The records »
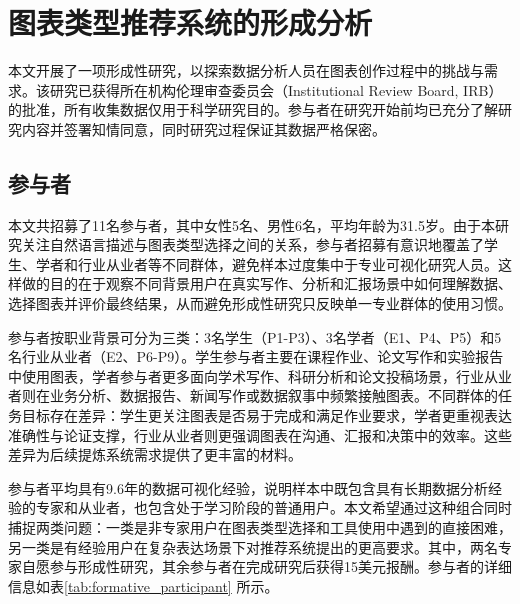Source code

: \section{图表类型推荐系统的形成分析}

本文开展了一项形成性研究，以探索数据分析人员在图表创作过程中的挑战与需求。该研究已获得所在机构伦理审查委员会（Institutional Review Board, IRB）的批准，所有收集数据仅用于科学研究目的。参与者在研究开始前均已充分了解研究内容并签署知情同意，同时研究过程保证其数据严格保密。

\subsection{参与者}

本文共招募了11名参与者，其中女性5名、男性6名，平均年龄为31.5岁。由于本研究关注自然语言描述与图表类型选择之间的关系，参与者招募有意识地覆盖了学生、学者和行业从业者等不同群体，避免样本过度集中于专业可视化研究人员。这样做的目的在于观察不同背景用户在真实写作、分析和汇报场景中如何理解数据、选择图表并评价最终结果，从而避免形成性研究只反映单一专业群体的使用习惯。

参与者按职业背景可分为三类：3名学生（P1-P3）、3名学者（E1、P4、P5）和5名行业从业者（E2、P6-P9）。学生参与者主要在课程作业、论文写作和实验报告中使用图表，学者参与者更多面向学术写作、科研分析和论文投稿场景，行业从业者则在业务分析、数据报告、新闻写作或数据叙事中频繁接触图表。不同群体的任务目标存在差异：学生更关注图表是否易于完成和满足作业要求，学者更重视表达准确性与论证支撑，行业从业者则更强调图表在沟通、汇报和决策中的效率。这些差异为后续提炼系统需求提供了更丰富的材料。

参与者平均具有9.6年的数据可视化经验，说明样本中既包含具有长期数据分析经验的专家和从业者，也包含处于学习阶段的普通用户。本文希望通过这种组合同时捕捉两类问题：一类是非专家用户在图表类型选择和工具使用中遇到的直接困难，另一类是有经验用户在复杂表达场景下对推荐系统提出的更高要求。其中，两名专家自愿参与形成性研究，其余参与者在完成研究后获得15美元报酬。参与者的详细信息如表\ref{tab:formative_participant} 所示。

What needs to be done »
Would you retype the listing above exactly, omitting its pictures?

Solution to this exercise »
Source code

: \section{图表类型推荐系统的形成分析}

本文开展了一项形成性研究，以探索数据分析人员在图表创作过程中的挑战与需求。该研究已获得所在机构伦理审查委员会（Institutional Review Board, IRB）的批准，所有收集数据仅用于科学研究目的。参与者在研究开始前均已充分了解研究内容并签署知情同意，同时研究过程保证其数据严格保密。

\subsection{参与者}

本文共招募了11名参与者，其中女性5名、男性6名，平均年龄为31.5岁。由于本研究关注自然语言描述与图表类型选择之间的关系，参与者招募有意识地覆盖了学生、学者和行业从业者等不同群体，避免样本过度集中于专业可视化研究人员。这样做的目的在于观察不同背景用户在真实写作、分析和汇报场景中如何理解数据、选择图表并评价最终结果，从而避免形成性研究只反映单一专业群体的使用习惯。

参与者按职业背景可分为三类：3名学生（P1-P3）、3名学者（E1、P4、P5）和5名行业从业者（E2、P6-P9）。学生参与者主要在课程作业、论文写作和实验报告中使用图表，学者参与者更多面向学术写作、科研分析和论文投稿场景，行业从业者则在业务分析、数据报告、新闻写作或数据叙事中频繁接触图表。不同群体的任务目标存在差异：学生更关注图表是否易于完成和满足作业要求，学者更重视表达准确性与论证支撑，行业从业者则更强调图表在沟通、汇报和决策中的效率。这些差异为后续提炼系统需求提供了更丰富的材料。

参与者平均具有9.6年的数据可视化经验，说明样本中既包含具有长期数据分析经验的专家和从业者，也包含处于学习阶段的普通用户。本文希望通过这种组合同时捕捉两类问题：一类是非专家用户在图表类型选择和工具使用中遇到的直接困难，另一类是有经验用户在复杂表达场景下对推荐系统提出的更高要求。其中，两名专家自愿参与形成性研究，其余参与者在完成研究后获得15美元报酬。参与者的详细信息如表\ref{tab:formative_participant} 所示。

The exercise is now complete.